In Puntila the permanent and tragic failure to realize one’s human potential appear as Puntila’s failure to break through the wail of human isolation to a friendship outside and beyond the barriers of class and status. Puntila woos his chauffeur Matti and craves for his friendship. He fails because the walls of class interest prove to be the true condition of man. When Puntila is sober he is a class snob and exploiter, and the thought of friendship with his chauffeur appears absurd to him. Conversely, too, to Matti’s class-conscious rationality the intoxicated Puntila’s romantic enthusiasms appear unreal and ridiculous. The practical impossibility, the purely romantic and imaginary nature, of the master’s wish for human fraternity and unconditioned love, is shown most vividly when Puntila seeks to marry his daughter Eva to Matti. Eva, though romantically in love with the chauffeur, could never be a good and useful wife to him because her class education and background have made her incapable of performing the chores which the wife of a working man has to perform.
The tragic element in Brecht’s plays seems to be brought about by social circumstances. The plays imply the possibility of a non-tragic world, which a fundamental change of circumstances might attain. Brecht found Marxist Communism to be the instrument of such a change. Puntila ends with Matti’s refusal to have any dealing with the ruling class. Only the elimination of the class society can provide the foundation for genuinely human relationships. Here seems to lie the clear Brechtian answer to the tragic split between human aspirations and circumstances.
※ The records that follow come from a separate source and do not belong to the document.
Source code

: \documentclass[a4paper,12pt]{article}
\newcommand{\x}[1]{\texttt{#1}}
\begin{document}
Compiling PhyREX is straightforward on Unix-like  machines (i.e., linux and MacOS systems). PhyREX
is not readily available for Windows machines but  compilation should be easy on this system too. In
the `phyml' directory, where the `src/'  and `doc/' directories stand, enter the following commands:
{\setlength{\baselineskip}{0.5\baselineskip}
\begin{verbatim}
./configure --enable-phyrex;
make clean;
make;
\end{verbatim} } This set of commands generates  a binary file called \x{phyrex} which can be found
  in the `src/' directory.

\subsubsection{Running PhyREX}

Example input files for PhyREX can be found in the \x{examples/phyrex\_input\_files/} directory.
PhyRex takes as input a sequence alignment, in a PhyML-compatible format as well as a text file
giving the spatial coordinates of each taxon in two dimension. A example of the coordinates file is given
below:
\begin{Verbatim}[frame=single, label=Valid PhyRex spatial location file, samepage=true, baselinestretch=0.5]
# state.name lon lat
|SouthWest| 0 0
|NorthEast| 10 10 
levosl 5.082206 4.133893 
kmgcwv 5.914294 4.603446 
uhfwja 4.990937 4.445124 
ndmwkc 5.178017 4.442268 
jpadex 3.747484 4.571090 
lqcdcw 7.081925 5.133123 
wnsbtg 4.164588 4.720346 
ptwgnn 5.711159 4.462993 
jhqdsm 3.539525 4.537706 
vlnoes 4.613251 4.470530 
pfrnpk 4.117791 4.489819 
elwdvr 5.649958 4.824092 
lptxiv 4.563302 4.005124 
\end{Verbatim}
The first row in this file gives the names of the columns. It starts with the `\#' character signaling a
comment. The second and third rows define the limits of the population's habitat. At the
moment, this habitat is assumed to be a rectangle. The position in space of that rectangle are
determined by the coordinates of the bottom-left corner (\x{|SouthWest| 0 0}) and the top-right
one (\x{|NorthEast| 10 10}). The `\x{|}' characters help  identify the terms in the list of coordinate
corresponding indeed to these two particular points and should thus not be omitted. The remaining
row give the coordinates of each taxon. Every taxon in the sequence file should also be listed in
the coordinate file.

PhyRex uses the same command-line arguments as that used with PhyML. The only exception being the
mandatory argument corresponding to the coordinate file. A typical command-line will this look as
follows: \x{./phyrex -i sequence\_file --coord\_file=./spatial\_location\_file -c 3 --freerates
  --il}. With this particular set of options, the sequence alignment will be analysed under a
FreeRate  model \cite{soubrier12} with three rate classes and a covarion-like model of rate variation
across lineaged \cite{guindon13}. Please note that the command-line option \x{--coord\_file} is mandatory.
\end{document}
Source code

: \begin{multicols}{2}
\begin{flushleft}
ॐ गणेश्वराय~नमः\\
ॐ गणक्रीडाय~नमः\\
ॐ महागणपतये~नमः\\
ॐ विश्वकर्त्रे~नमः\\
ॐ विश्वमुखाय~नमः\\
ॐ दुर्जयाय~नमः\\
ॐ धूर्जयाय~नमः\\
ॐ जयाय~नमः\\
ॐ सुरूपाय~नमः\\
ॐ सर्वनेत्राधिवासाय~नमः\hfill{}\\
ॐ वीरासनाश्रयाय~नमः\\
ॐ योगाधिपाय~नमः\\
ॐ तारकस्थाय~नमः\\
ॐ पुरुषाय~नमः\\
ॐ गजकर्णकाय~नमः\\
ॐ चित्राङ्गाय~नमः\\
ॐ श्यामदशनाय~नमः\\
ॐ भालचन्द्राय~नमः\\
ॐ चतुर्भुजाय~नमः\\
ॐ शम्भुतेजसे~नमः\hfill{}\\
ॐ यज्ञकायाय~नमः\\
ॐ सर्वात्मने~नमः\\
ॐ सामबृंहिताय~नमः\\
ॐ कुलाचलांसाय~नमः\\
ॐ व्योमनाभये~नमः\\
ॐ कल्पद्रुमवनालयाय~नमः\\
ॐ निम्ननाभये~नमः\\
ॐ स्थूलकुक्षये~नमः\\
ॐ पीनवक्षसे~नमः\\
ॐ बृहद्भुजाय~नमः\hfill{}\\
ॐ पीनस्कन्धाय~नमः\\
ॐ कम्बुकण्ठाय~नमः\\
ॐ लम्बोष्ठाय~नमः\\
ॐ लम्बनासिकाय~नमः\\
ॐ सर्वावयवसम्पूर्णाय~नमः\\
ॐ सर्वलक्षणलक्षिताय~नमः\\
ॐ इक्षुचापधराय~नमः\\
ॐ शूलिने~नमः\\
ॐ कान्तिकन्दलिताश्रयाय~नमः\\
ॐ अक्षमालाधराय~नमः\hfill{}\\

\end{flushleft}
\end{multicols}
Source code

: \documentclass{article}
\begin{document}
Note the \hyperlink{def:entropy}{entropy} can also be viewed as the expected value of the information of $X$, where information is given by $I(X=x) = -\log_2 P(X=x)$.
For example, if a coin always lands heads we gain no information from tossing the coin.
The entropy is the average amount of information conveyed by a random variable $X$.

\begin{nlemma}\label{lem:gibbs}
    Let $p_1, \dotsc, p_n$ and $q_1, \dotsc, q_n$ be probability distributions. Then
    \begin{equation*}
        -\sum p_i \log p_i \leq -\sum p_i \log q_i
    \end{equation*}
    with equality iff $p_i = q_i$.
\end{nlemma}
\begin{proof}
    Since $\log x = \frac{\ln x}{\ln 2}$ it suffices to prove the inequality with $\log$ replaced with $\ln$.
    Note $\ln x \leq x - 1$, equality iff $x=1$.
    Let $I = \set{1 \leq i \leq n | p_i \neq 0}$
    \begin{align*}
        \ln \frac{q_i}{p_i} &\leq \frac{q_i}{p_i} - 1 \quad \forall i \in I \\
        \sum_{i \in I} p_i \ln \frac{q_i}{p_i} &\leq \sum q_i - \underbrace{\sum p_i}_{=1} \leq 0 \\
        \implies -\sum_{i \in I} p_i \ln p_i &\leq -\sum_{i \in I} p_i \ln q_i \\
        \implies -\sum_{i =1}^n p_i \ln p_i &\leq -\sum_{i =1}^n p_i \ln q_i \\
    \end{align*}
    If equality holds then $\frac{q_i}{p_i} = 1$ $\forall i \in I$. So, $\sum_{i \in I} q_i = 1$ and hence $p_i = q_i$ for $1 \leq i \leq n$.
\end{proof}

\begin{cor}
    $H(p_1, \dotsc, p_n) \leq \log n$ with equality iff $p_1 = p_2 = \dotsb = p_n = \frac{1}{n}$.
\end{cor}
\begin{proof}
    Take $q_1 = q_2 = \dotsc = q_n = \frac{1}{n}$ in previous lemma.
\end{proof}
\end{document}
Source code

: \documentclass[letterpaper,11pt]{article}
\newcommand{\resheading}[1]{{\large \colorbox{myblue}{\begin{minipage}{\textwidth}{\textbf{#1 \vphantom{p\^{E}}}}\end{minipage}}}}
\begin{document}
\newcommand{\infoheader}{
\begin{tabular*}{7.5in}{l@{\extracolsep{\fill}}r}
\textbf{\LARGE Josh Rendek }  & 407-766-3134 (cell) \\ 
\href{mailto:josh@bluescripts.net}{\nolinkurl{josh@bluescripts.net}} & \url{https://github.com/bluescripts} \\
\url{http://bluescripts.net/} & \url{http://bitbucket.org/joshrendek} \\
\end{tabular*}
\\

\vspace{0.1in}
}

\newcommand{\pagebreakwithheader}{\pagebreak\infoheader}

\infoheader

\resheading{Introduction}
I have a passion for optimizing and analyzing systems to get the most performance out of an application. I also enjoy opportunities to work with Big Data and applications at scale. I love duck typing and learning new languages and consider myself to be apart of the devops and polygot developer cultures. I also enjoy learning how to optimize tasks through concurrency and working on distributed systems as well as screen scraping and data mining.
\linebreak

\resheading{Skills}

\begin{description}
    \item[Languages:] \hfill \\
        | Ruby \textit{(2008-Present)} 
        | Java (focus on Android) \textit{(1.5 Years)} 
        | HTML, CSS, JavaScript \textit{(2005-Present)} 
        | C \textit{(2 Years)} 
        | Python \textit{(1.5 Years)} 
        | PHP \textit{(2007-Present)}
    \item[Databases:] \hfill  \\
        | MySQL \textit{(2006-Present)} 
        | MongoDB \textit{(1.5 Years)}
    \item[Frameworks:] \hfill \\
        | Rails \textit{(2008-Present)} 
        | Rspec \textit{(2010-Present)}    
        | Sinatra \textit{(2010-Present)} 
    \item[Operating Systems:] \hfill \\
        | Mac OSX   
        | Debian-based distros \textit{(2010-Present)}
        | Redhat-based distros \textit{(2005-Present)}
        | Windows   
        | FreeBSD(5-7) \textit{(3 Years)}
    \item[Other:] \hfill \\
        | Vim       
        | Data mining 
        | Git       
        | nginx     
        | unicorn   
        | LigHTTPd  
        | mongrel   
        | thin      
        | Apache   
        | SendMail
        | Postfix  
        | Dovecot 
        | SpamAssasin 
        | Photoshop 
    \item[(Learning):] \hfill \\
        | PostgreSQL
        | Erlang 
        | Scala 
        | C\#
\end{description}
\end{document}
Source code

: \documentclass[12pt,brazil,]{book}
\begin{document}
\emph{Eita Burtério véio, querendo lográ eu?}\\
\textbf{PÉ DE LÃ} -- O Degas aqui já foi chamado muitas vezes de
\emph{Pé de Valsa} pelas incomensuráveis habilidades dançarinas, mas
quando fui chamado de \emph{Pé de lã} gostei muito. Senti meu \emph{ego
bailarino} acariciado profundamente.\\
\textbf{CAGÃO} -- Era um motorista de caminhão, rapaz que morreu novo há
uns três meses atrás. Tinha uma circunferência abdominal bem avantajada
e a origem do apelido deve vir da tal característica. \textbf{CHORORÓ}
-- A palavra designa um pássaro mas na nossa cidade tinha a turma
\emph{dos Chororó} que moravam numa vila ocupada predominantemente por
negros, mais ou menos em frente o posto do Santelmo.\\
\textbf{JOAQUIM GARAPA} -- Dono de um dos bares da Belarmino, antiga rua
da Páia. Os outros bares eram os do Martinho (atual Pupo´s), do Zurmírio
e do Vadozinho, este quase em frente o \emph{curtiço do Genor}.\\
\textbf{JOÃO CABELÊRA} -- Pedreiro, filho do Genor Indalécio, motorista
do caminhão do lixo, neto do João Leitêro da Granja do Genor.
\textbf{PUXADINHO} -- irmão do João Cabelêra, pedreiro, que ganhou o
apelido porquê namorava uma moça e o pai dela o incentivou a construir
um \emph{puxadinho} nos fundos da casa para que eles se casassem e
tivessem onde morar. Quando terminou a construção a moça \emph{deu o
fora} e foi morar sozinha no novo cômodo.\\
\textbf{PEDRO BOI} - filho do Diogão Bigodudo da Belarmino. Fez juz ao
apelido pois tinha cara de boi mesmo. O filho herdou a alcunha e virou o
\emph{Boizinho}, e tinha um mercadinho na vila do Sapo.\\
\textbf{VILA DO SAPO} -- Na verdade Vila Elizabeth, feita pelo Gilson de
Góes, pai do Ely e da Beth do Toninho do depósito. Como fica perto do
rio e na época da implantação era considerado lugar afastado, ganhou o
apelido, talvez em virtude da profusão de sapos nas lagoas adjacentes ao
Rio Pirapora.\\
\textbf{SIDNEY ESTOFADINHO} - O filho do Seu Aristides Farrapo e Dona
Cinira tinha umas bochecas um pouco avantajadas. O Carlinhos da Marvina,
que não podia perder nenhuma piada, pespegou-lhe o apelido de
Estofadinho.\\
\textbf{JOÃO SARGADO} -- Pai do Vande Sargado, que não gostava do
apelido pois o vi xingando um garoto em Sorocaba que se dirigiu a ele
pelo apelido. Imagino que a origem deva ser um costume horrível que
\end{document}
The revolution will achieve the dream of human goodness.
Yet is Brecht’s answer really so clear beneath the surface? Is it as simple as it appears? Matti’s tough unsentimental Marxist simplicity offers as little comfort to Puntila’s dilemma as the gods offer to Shen Te. Puntila remains pathetic and Shen Te remains tragic. We see the tragic element in Puntila less clearly than in Shen Te because the automatism with which he changes from one side of his split self to the other is grotesque and lacks the dignity and nobility which the lucid awareness of her dilemma bestow on Shen Te. Yet, like Shen Te and Mother Courage, Puntila partakes of the tragic because he himself forever defeats his deepest wish. Even as Shen Te defeats herself, and Courage the businesswoman defeats Courage the mother, so the sober, practical estate owner and boss Purtila forever defeats the drunken, genial, quixotic Puntila’s search for human brother-hood.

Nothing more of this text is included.